1. What is information governance?
Information governance refers to the establishment, in a company or organization, of an information management policy, with defined objectives and a planned implementation, including human, organizational, and technological resources. The terms “data governance” and “information governance” are used more or less interchangeably to refer to this kind of information asset management strategy. Using the term “data governance” emphasizes the digital aspect of the strategy, but may limit the scope to structured data. Information governance encapsulates all forms of data, regardless of their form: structured data in tables, semi-structured data in documents, or less structured data in messaging software or images. Ultimately, we can define information governance by its objective: maximizing the value of information while minimizing the associated costs and risks.
Information governance includes a set of key processes, such as managing data quality and security (availability, integrity, confidentiality, traceability). While these processes often use IT processes, they are often the responsibility of other business units, and rightfully so.
Information governance is relevant for all areas and sectors of activity. It is especially pertinent when the three complementary dimensions of value, cost, and risk are significant. For example, take the banking sector, where the cost of information management can represent over 10% of revenues and the associated risk is significant, as it can involve, for example, handling sensitive information like money in electronic form! In the health sector, the risk – meaning information disclosure or error – is the most important feature, though we cannot ignore the other dimensions.
Information governance is increasingly better organized in public and private companies, and more broadly, in all organizations. The latter are becoming more advanced, as indicated in other studies. That said, they must constantly face new challenges, including artificial intelligence.
2.The singular experience of governing artificial intelligence
Artificial intelligence tools store data and information to understand, decide, and learn. Data and information are increasingly voluminous and varied. As with all the company’s information, they must be under control, which is one of the key aspects of information governance. Be it data warehouses, data lakes, or another way to store information, nothing must be left off of the information map and all must fit into the dimensions of valuation, risk management, and cost control.
Data quality must live up to its name: it must facilitate the use of artificial intelligence by rendering the processes of collecting, locating, and cleaning data readily available.
Above and beyond these classic aspects of information governance, artificial intelligence raises new questions, like the presence of human biases in both algorithms and data and how this could lead to poor decisions. In addition to collecting personal data, and more generally, sensitive data, the use of information gathered by artificial intelligence must also include an explanation of these algorithms.
This is the challenge of explainable AI, which refers to the methods that equip the “black boxes” of AI with modules that at least partially explain the results they provide. In many cases, this becomes a regulatory challenge. It can also be a trust issue for users to rely on the precious aid AI can provide without reluctance. Finally, it is an ethical challenge for organizations, who are thus able to ensure that their processes are transparent, even when they use artificial intelligence tools.
Artificial intelligence at the service of information governance
Conversely, artificial intelligence tools could also reveal themselves to be a precious tool for information governance.

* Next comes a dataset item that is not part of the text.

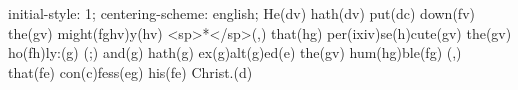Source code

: initial-style: 1;
centering-scheme: english;
He(dv) hath(dv) put(dc) down(fv) the(gv) might(fghv)y(hv) <sp>*</sp>(,) that(hg) per(ixiv)se(h)cute(gv) the(gv) ho(fh)ly:(g) (;) and(g) hath(g) ex(g)alt(g)ed(e) the(gv) hum(hg)ble(fg) (,) that(fe) con(c)fess(eg) his(fe) Christ.(d)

Therefore, mapping information must, among other things, identify personal data to ensure compliance with the GDPR. Artificial intelligence could help maintain this map, a tedious but important task, which requires analysis and decision-making skills. The volume and omnipresence of data makes this task impossible to accomplish manually.
Humans will remain the masters of the information governance ecosystem, but artificial intelligence and other emerging technologies, such as blockchain, will play a very important role in helping analyze information and ensure compliance. Automation could also help with archiving and destroying information, the ultimate phase of the information life cycle, thus addressing both regulatory and efficiency needs.
Software editors who specialize in information governance have reported integrating artificial intelligence into their component offering, though it remains difficult to evaluate the scope of this integration. Some use intelligence techniques to identify new data, uncover relationships in the data, and classify documents. Learning techniques make it possible to describe the type of content that the software can recognize after sufficient training. In natural language processing, a technique of artificial intelligence, the automatic recognition of characters is increasingly improving. Software robots can execute repetitive tasks, like locating bills in a set of administrative documents and providing the human with an analysis that he or she only needs to confirm, like how ATMs can process cheques automatically.
Explainable AI would also help the organization demonstrate its strong information management when dealing with regulators or auditors. Finally, organizations must face regulations that are constantly changing and that vary from one country to another, in a world with increasingly rich and varied data: in this context, information governance has much to gain from making use of artificial intelligence tools.